Examples: Antivirus, suggesting actions with a suspicious file based on ML model predictions.
AI Agent: Dynamic, self-directed systems designed to perform non-deterministic tasks autonomously. Usually LLM-based, as it requires complex context understanding and decision-making. Can actively gather or use new information beyond training data with RAG. Could interact with external tools and services for that purpose.
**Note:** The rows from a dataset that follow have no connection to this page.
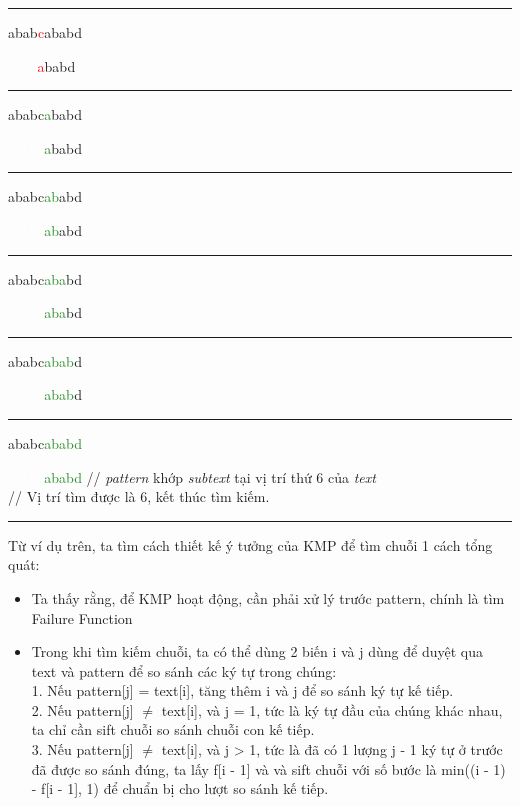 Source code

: \documentclass[a4paper,11pt]{article}
\begin{document}
			\vspace*{2mm}
			\hrule
			abab\textcolor{red}{c}ababd
			
			\textcolor{white}{abab}\textcolor{red}{a}babd 		

			\vspace*{2mm}
			\hrule
			ababc\textcolor{ForestGreen}{a}babd
			
			\textcolor{white}{ababc}\textcolor{ForestGreen}{a}babd 

			\vspace*{2mm}
			\hrule
			ababc\textcolor{ForestGreen}{ab}abd
			
			\textcolor{white}{ababc}\textcolor{ForestGreen}{ab}abd 

			\vspace*{2mm}
			\hrule
			ababc\textcolor{ForestGreen}{aba}bd
			
			\textcolor{white}{ababc}\textcolor{ForestGreen}{aba}bd 

			\vspace*{2mm}
			\hrule
			ababc\textcolor{ForestGreen}{abab}d
			
			\textcolor{white}{ababc}\textcolor{ForestGreen}{abab}d 

			\vspace*{2mm}
			\hrule
			ababc\textcolor{ForestGreen}{ababd}
			
			\textcolor{white}{ababc}\textcolor{ForestGreen}{ababd} 				\hspace*{0.8cm} // \textit{pattern} khớp \textit{subtext} tại vị trí thứ 6 của \textit{text}\\
															\hspace*{2.9cm} // Vị trí tìm được là 6, kết thúc tìm kiếm.
			
			\vspace*{2mm}
			\hrule			
					
			Từ ví dụ trên, ta tìm cách thiết kế ý tưởng của KMP để tìm chuỗi 1 cách tổng quát:
			\begin{itemize}
				\item Ta thấy rằng, để KMP hoạt động, cần phải xử lý trước pattern, chính là tìm Failure Function
				\item Trong khi tìm kiếm chuỗi, ta có thể dùng 2 biến i và j dùng để duyệt qua text và pattern để so sánh các ký tự trong chúng: \\
				1. Nếu pattern[j] = text[i], tăng thêm i và j để so sánh ký tự kế tiếp. \\
				2. Nếu pattern[j] $\neq$ text[i], và j = 1, tức là ký tự đầu của chúng khác nhau, ta chỉ cần sift chuỗi so sánh chuỗi con kế tiếp.\\
				3. Nếu pattern[j] $\neq$ text[i], và j > 1, tức là đã có 1 lượng j - 1 ký tự ở trước đã được so sánh đúng, ta lấy f[i - 1] 
				và và sift chuỗi với số bước là min((i - 1) - f[i - 1], 1) để chuẩn bị cho lượt so sánh kế tiếp.
			\end{itemize}
			
\end{document}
Usually, there is no feedback loop for results; do something and rely on humans to evaluate results. Operating at Level 3-4 autonomy, capable of independent decision-making with human oversight. Examples: ChatGPT, which can answer questions, generate text, and interact with external APIs, but don`t evaluate results it produces.
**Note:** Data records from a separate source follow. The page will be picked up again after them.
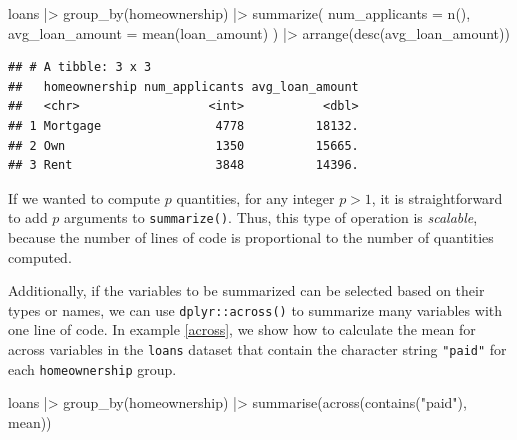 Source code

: \documentclass[12pt]{article}
\newenvironment{Shaded}{\begin{snugshade}}{\end{snugshade}}
\newcommand{\AttributeTok}[1]{\textcolor[rgb]{0.77,0.63,0.00}{#1}}
\newcommand{\FunctionTok}[1]{\textcolor[rgb]{0.00,0.00,0.00}{#1}}
\newcommand{\NormalTok}[1]{#1}
\newcommand{\SpecialCharTok}[1]{\textcolor[rgb]{0.00,0.00,0.00}{#1}}
\newcommand{\StringTok}[1]{\textcolor[rgb]{0.31,0.60,0.02}{#1}}
\begin{document}
\linespread{1}

\begin{Shaded}
\begin{Highlighting}[]
\NormalTok{loans }\SpecialCharTok{|\textgreater{}}
  \FunctionTok{group\_by}\NormalTok{(homeownership) }\SpecialCharTok{|\textgreater{}}
  \FunctionTok{summarize}\NormalTok{(}
    \AttributeTok{num\_applicants =} \FunctionTok{n}\NormalTok{(),}
    \AttributeTok{avg\_loan\_amount =} \FunctionTok{mean}\NormalTok{(loan\_amount)}
\NormalTok{  ) }\SpecialCharTok{|\textgreater{}}
  \FunctionTok{arrange}\NormalTok{(}\FunctionTok{desc}\NormalTok{(avg\_loan\_amount))}
\end{Highlighting}
\end{Shaded}

\begin{verbatim}
## # A tibble: 3 x 3
##   homeownership num_applicants avg_loan_amount
##   <chr>                  <int>           <dbl>
## 1 Mortgage                4778          18132.
## 2 Own                     1350          15665.
## 3 Rent                    3848          14396.
\end{verbatim}


\label{tidy-summary-again} \linespread{2}
\vspace{3mm}\setlength{\parindent}{15pt}

If we wanted to compute \(p\) quantities, for any integer \(p > 1\), it
is straightforward to add \(p\) arguments to \texttt{summarize()}. Thus,
this type of operation is \emph{scalable}, because the number of lines
of code is proportional to the number of quantities computed.

Additionally, if the variables to be summarized can be selected based on
their types or names, we can use \texttt{dplyr::across()} to summarize
many variables with one line of code. In example \ref{across}, we show
how to calculate the mean for across variables in the \texttt{loans}
dataset that contain the character string \texttt{"paid"} for each
\texttt{homeownership} group.

\linespread{1}

\begin{Shaded}
\begin{Highlighting}[]
\NormalTok{loans }\SpecialCharTok{|\textgreater{}} 
  \FunctionTok{group\_by}\NormalTok{(homeownership) }\SpecialCharTok{|\textgreater{}} 
  \FunctionTok{summarise}\NormalTok{(}\FunctionTok{across}\NormalTok{(}\FunctionTok{contains}\NormalTok{(}\StringTok{"paid"}\NormalTok{), mean))}
\end{Highlighting}
\end{Shaded}
\end{document}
Agentic Systems: Solutions that utilize one or more agents with tailored backend and UI with the main idea of providing agents with an interactive environment where they could perform tasks and evaluate results. Implements sophisticated layered and hybrid architectures, allowing multiple agents to cooperate. Each agent can operate at different autonomy levels (2-4) depending on their role and task criticality. Such a system utilizes the idea of creating complex behavior by combining simple agents. Could operate up to Level 4 autonomy. Examples: Ardor, Cursor, Replit. These have interactive environments for agents with access to different tools and data from linter, shell, git, etc.
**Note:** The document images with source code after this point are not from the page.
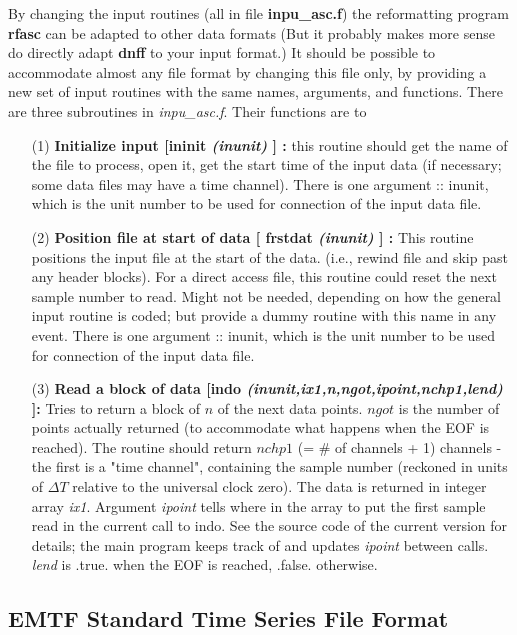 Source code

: By changing the input routines (all in file {\bf inpu\_asc.f})
the reformatting program {\bf rfasc}
can be adapted to other data formats
(But it probably makes more sense do directly adapt
{\bf dnff} to your input format.)
It should be possible to accommodate almost any file format
by changing this file only,
by providing a new set of input routines with the same names,
arguments, and functions.
There are three subroutines in {\it inpu\_asc.f}.
Their functions are to
\begin{itemize}
\item[(1)]
{\bf Initialize input [ininit { \it (inunit)} ] :} this
routine should get the name of the file to process,
open it, get the start time of the input data (if necessary;
some data files may have a time channel).
There is one argument :: inunit, which is the unit number to
be used for connection of the input data file.
\item[(2)]
{\bf Position file at start of data [ frstdat {\it (inunit) } ] :}
This routine positions the input file at the start of the
data.  (i.e., rewind file and skip past any header blocks).
For a direct access file, this routine could reset the next
sample number to read.  Might not be needed, depending on how
the general input routine is coded; but provide a dummy routine
with this name in any event.
There is one argument :: inunit, which is the unit number to
be used for connection of the input data file.
\item[(3)]
{\bf Read a block of data 
[indo {\it (inunit,ix1,n,ngot,ipoint,nchp1,lend)} ]: }
Tries to return a block of $n$ of the next data points.
$ngot$ is the number of points actually returned
(to accommodate what happens when the EOF is reached).
The routine should return $nchp1$ (= \# of channels + 1)
channels - the first is a "time channel", containing the
sample number (reckoned in units of $\Delta T$
relative to the universal clock zero).
The data is returned in integer array {\it  ix1}.
Argument {\it ipoint} tells where in the array to put the first
sample read in the current call to indo.
See the source code of the current version for details;
the main program keeps track of and updates {\it ipoint} between calls.
{\it lend } is .true. when the EOF is reached, .false. otherwise.
\end{itemize}

\subsection{EMTF Standard Time Series File Format}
Let's talk more about Agentic Systems
The main idea of agentic systems is autonomous or partially autonomous work with tasks that are almost impossible to determine.
They have an interactive environment with tools they could utilize depending on the situation. Their environment is tailored for AI agents. In some way, they could be called agents first, as a major part of their functionality exists to provide agents with the necessary information and level of interaction with real-world data.
In this case, humans only set high-level tasks and receive the results.
Let's look at examples
AI Automation
A system sends emails with basic personalization based on user form data. Data, interface, templates are fixed. The only variable is user data, which is used by a generative model to create more personalized messages compared to simple template with user's name.
AI Workflow
A system sends emails considering additional data that works as logical gates - if-then-else. Models within the workflow help to choose user cohorts, templates, content recommendations, etc. Usually, classical ML models or LLMs are used to test approaches before training tailored ML models. But they don't perform orchestration and don't call tools.
AI Agent
The system can communicate with users via chat or email. It can request additional data by calling necessary tools (check user balance or order history). Such system can perform non-strictly determined tasks within available tools and data. Could store history of conversation to be more personalized.
Agentic System
A CRM system with multiple agents that can interact with users (internal and external) in various formats. Agents have access to various tools and data that can be used to solve tasks. They help set proper configurations for CRM itself and interact with real-world data. They can also make changes to the system structure - whether creating database migrations or adding new tools to solve tasks. That is, besides the agents themselves, they are in an environment that allows them to interact with real data, users, and tools and add necessary functionality.
Interactive environment for agents:
Discover Tools: Dynamically find and learn how to use new tools
Access Data: Query and manipulate both structured and unstructured data
Modify Environment: Add new tools, update configurations, create workflows
Monitor Results: Track outcomes and adjust strategies
Communicate: Exchange information with other agents, systems, and humans
For example, Ardor is an environment and platform for creating agentic solutions. It has a Copilot (agentic system) that helps to create AI Agents. Since Copilot has vertical integration with Ardor, it can use all the tools and data available in Ardor, including having access to its own architecture (not a model, but a system with all tools and data). This allows it to supplement it with new tools and functions, depending on the task that needs to be solved.